In the records below, the line containing "- Code de la consommation - art. L811-1" is the first to keep. Retype it and all later lines exactly, through the end.

EXERCISE DATA Block Start

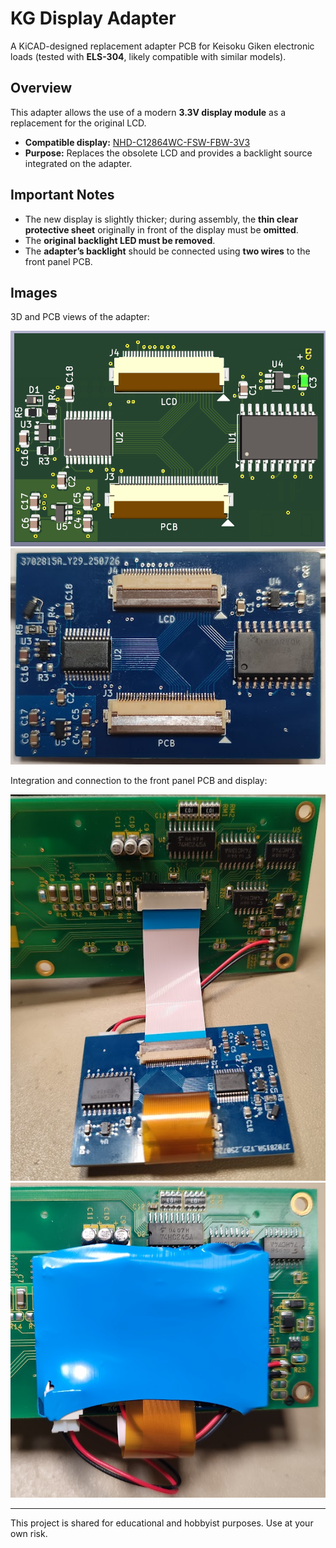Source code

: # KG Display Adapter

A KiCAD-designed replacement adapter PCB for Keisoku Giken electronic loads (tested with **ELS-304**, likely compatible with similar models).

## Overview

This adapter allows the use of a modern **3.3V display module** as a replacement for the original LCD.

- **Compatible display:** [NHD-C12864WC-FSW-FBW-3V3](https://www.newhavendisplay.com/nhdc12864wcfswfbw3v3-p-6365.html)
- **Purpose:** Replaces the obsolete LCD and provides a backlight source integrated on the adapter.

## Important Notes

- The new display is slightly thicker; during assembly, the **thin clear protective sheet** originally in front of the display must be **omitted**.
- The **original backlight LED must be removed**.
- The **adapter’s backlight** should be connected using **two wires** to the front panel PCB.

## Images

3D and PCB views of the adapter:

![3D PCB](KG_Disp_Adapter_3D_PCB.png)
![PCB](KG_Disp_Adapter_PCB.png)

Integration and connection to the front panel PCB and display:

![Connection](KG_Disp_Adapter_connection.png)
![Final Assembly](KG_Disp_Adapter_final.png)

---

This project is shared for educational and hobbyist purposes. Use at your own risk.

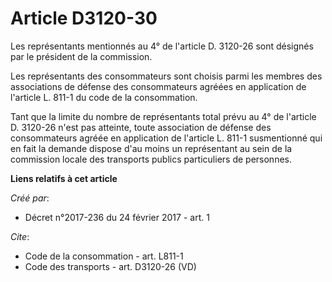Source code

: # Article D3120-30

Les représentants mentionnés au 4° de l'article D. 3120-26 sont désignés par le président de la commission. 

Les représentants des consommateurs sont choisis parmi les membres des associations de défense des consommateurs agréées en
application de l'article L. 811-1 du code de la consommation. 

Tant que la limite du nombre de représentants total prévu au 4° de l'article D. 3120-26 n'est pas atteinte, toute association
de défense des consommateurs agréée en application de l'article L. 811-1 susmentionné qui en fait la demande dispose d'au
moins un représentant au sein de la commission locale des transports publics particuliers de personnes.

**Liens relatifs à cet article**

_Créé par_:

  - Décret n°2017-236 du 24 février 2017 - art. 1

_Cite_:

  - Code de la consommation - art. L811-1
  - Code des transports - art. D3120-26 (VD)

EXERCISE DATA Block End

> WRITTEN REPLY:
  - Code de la consommation - art. L811-1
  - Code des transports - art. D3120-26 (VD)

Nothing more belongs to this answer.